▸ What you will do: Show each line of the data below that has the string "label" in it.

+++ Materials provided

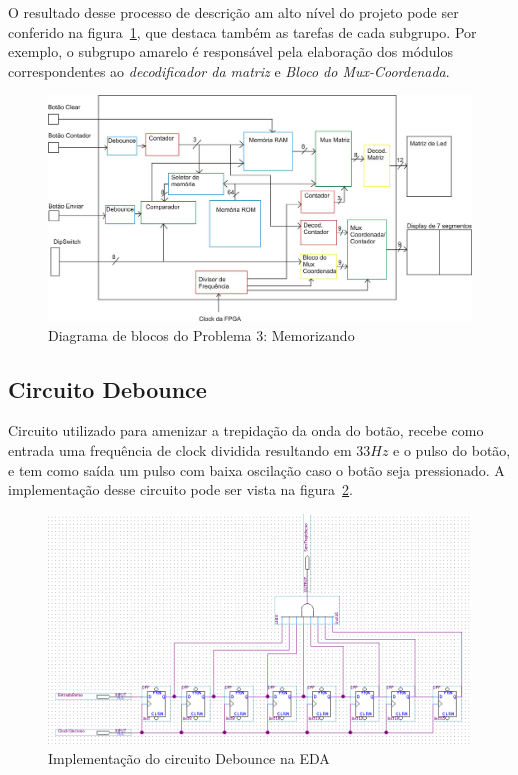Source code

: \documentclass[12pt]{article}
\begin{document}
O resultado desse processo de descrição am alto nível do projeto pode ser conferido na figura~\ref{fig:diagrama}, que destaca também as tarefas de cada subgrupo. Por exemplo, o subgrupo amarelo é responsável pela elaboração dos módulos correspondentes ao \textit{decodificador da matriz} e \textit{Bloco do Mux-Coordenada}.

\begin{figure}[H]
\centering
\includegraphics[width=1\textwidth]{img/diagrama.jpg}
\caption{Diagrama de blocos do Problema 3: Memorizando}
\label{fig:diagrama}
\end{figure}



\subsection{Circuito Debounce}
Circuito utilizado para amenizar a trepidação da onda do botão, recebe como entrada uma frequência de clock dividida resultando em 33$Hz$ e o pulso do botão, e tem como saída um pulso com baixa oscilação caso o botão seja pressionado. A implementação desse circuito pode ser vista na figura~\ref{fig:debounce}.

\begin{figure}[!htbp]
\centering
\includegraphics[width=.7\textwidth]{img/debounce.png}
\caption{Implementação do circuito Debounce na EDA}
\label{fig:debounce}
\end{figure}
\end{document}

++++++

▸ Output for this task:
\label{fig:diagrama}
\label{fig:debounce}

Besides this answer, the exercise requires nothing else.